Louise Brooks 2 deepens Hollywood mythology drawing by presenting second portrait of silent film icon—suggesting that single image cannot capture complete relationship between inherited diva worship and mature disenchantment. Castello's archival pigment figurative drawing addresses how grandmothers created collective imagination where Brooks inhabited real wonderful universe, while artist later discovered this was constructed illusion designed to dupe viewers. The second portrait evokes emotions about how Hollywood mythology operates through repetition: same star image transmitted multiple times through family stories, each iteration reinforcing illusion while also revealing its manufactured nature. This work gives life to Brooks while acknowledging distorted image problem—femme-fatale mystique both genuinely captivating and fundamentally false, creating atmosphere where nostalgia for silent film glamour coexists with critical recognition of cinema's deceptive power in creating cultural memory.
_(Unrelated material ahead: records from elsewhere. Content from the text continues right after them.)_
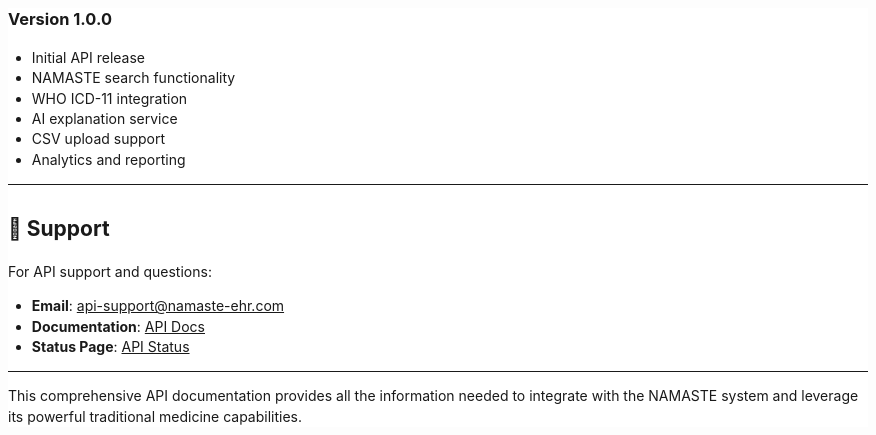 ### Version 1.0.0
- Initial API release
- NAMASTE search functionality
- WHO ICD-11 integration
- AI explanation service
- CSV upload support
- Analytics and reporting

---

## 🤝 Support

For API support and questions:
- **Email**: api-support@namaste-ehr.com
- **Documentation**: [API Docs](https://docs.namaste-ehr.com/api)
- **Status Page**: [API Status](https://status.namaste-ehr.com)

---

This comprehensive API documentation provides all the information needed to integrate with the NAMASTE system and leverage its powerful traditional medicine capabilities.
The artist has always liked divas and femmes-fatales. "My grandmothers spoke often of these actresses and admired them openly as if they were real. They created a collective imagination, which inspired the wonderful illusion that the universe they inhabited was real. The problem was, that they never told me the truth about them and I always had a distorted 61 image of these divas. I was forever duped."
Hollywood mythology drawing exploring Louise Brooks as constructed illusion—second portrait deepening disenchanted diva examination. Louise Brooks 2 from The Dis-enchanted by Paloma Castello. Available at The Art Design Project, Miami Beach.
Hollywood Mythology Drawing – Louise Brooks 2, 2016 by Paloma Castello
Louise Brooks 2, 2016
From The Dis-enchanted series
Ink on paper
Dimensions:
Image size: 16.5 H x 11.6 W
Frame size: 20 H x 16 W x 1 D in.
Framed
Paloma Castello was born in Bogotá, Colombia in 1988. Castello has a Master's degree in Classical Studies from the Universidad de los Andes in Bogotá, Colombia, as well as a Master's degree in Contemporary Photography from IED Madrid in Spain. She studied Photography, Art and Architecture at Central Saint Martins, London, United Kingdom and before beginning her training as an artist in Colombia she attended the School of Arts and Crafts of Santo Domingo to study Silversmithing Techniques and the University of the Andes where she studied Wood Reproduction. Castello and obtained a Bachelor's Degree in Fine Arts from the Jorge Tadeo Lozano University, Bogotá, Colombia.